2022-11-29 Discovery Integration Subgroup Meeting notes

Date

EDT 10:00am to 11:00am


Goals

Discussion items

Time

Item

Who

Notes

10:00Start of the meeting

10:05

requests currently not covered by an API for discovery systems (e.g. trending items)


See Brainstorm page for the diverse interface
10:15

start of discussion about data export (OAI-PMH)


Update from Magda via Slack:

Hi all, I would like to follow up on the OAI-PMH discussion from the last week meeting.Harvesting holdings and items data
FOLIO's OAI-PMH does support two metadataPrefixes:

  • marc21 - harvests only SRS MARC records
  • marc21_with holdings  - enriches SRS record with holdings and items fields as described in MODOAIPMH-102


Including inventory data
The Orchid release will include harvesting also records that do not have underlying source record - the work is covered in UXPROD-2404

Stabilization issues:
OAI-PMH indeed had a rough start and required some additional stabilization work.  However,  starting with the Kiwi release we regularly  harvest bugfest data (~8 M records in approximately 11 hours).   The issues we still see are related to multiple full harvest run concurrently (not supported), or bad data in inventory.   We significantly improved monitoring of the harvest that can be done by API calls as described in: https://github.com/folio-org/mod-oai-pmh#harvesting-statistics-api

You can also find more information about FOLIO's implementation of OAI-PMH  in: https://folio-org.atlassian.net/wiki/display/FOLIOtips/OAI-PMH+Best+Practices

Unfortunately, I won't be able to attend this week meeting either but I will listen to the recording and respond here.  Also, I should be able to attend the meeting on December 6th if you think that would be helpful.


Discussion:

Villanova has used OAI-PMH to index a couple million records in their test system.

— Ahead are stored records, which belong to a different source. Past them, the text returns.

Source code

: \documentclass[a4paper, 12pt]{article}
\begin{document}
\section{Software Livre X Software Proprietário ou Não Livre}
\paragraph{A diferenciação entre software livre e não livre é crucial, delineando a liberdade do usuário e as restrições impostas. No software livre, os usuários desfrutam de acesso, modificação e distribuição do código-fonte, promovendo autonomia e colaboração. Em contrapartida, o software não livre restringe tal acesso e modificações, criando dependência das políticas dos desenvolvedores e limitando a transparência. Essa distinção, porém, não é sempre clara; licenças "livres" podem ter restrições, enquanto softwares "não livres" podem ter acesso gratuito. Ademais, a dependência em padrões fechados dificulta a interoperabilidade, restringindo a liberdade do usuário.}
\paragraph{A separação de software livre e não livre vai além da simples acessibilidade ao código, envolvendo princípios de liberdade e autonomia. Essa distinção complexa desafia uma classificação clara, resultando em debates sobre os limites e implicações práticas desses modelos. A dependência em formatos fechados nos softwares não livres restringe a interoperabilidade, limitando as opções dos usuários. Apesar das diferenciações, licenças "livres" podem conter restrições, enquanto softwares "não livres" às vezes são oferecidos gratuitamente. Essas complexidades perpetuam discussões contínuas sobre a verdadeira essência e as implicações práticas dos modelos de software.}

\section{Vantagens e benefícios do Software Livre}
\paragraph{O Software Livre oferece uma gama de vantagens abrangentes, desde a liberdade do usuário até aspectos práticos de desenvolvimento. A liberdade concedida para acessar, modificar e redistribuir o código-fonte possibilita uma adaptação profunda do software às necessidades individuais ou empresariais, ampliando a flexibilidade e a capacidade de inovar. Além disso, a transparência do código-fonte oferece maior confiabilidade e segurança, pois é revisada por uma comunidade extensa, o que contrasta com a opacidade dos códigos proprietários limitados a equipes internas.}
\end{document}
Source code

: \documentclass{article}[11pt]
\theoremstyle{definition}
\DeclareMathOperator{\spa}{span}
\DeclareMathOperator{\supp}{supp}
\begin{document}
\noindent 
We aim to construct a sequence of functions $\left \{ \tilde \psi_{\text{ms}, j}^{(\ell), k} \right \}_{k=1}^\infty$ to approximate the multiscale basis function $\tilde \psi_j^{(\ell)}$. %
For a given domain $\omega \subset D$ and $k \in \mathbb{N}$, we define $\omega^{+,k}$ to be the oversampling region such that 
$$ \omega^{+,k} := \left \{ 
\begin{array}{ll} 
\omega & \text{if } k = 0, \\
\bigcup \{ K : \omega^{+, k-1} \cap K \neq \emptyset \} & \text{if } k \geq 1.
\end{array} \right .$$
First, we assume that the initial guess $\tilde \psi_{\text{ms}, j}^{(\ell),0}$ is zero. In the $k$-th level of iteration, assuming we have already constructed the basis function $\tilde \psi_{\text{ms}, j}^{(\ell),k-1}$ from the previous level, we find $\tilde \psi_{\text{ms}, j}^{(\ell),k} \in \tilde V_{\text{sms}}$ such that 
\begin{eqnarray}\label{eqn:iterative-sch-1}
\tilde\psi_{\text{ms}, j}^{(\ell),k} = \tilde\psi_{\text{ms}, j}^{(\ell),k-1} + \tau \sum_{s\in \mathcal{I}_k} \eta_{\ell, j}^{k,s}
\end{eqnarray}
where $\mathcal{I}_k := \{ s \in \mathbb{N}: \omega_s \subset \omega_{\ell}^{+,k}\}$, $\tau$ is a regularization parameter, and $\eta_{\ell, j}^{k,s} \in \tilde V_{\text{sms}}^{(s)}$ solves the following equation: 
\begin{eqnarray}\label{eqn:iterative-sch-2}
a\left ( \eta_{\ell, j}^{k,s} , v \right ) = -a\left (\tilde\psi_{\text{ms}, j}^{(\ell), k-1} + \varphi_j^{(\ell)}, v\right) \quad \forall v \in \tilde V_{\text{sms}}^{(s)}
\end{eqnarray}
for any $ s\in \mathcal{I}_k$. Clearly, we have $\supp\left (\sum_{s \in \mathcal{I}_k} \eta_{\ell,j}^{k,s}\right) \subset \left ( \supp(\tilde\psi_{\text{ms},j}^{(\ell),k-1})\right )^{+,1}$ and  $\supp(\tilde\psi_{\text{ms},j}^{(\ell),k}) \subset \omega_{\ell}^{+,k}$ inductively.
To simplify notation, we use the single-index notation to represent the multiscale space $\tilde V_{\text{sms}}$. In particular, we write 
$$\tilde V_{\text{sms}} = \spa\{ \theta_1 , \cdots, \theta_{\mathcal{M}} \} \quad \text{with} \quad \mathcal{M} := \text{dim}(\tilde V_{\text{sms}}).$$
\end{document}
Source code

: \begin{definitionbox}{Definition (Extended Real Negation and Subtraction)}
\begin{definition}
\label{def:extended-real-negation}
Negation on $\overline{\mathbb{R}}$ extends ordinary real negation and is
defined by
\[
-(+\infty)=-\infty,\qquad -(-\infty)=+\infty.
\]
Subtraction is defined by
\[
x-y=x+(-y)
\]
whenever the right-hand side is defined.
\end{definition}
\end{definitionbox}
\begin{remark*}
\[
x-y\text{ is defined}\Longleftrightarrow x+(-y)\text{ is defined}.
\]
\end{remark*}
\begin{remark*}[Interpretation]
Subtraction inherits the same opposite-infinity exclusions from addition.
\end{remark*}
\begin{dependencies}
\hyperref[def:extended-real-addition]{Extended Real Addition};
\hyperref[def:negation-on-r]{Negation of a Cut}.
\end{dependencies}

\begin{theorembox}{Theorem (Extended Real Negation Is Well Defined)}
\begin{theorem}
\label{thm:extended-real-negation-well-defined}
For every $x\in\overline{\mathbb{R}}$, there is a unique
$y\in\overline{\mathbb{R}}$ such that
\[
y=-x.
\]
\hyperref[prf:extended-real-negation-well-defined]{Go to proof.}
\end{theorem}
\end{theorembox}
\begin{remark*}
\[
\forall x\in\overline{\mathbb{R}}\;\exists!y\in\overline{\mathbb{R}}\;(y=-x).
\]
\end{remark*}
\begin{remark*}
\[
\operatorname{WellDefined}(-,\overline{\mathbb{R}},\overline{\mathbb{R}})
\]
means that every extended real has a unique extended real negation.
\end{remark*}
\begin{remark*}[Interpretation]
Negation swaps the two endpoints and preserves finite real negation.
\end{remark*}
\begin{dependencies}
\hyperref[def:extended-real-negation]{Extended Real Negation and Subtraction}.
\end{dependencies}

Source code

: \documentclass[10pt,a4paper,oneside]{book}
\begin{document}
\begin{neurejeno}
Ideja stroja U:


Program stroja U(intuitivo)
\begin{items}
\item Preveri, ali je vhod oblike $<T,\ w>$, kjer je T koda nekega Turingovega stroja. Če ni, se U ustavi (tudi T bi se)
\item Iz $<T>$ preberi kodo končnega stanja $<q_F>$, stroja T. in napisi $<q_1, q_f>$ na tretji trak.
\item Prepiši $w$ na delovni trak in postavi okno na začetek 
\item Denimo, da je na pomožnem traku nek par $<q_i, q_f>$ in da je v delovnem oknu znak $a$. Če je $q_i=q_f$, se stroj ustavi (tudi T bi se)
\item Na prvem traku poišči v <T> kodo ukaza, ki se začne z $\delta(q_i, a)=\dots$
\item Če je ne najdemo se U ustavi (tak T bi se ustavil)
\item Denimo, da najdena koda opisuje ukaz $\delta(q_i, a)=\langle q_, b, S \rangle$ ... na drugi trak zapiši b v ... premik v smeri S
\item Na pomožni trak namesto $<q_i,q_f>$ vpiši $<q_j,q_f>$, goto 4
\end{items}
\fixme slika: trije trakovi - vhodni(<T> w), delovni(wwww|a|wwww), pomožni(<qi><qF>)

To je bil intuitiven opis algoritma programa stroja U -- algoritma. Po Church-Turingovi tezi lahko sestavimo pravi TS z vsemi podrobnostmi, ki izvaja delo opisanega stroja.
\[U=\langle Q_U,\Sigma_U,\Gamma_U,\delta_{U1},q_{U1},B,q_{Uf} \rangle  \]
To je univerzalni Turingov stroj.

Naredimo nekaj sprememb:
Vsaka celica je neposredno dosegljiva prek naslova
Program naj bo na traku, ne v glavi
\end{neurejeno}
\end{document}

Some records get dropped, e.g. due to bad leaders or illegal control characters that cannot occur in XML, so important to watch the export counts and errors. (can usually deal with by fixing the records)

Noted the stabilization work mentioned above.

Is there a real use case for multiple full harvests to different systems simultaneously?

Currently we have Five Colleges, which are on a multi-tenant system, but all have EDS, so EBSCO can apply the full export to all. (Currently harvest about 5.2 million in 11 hours, down from 36 hours over the summer.)

Possible use case where you do not control the schedule of all systems which harvest from you, the system doesn't handle that so well right now.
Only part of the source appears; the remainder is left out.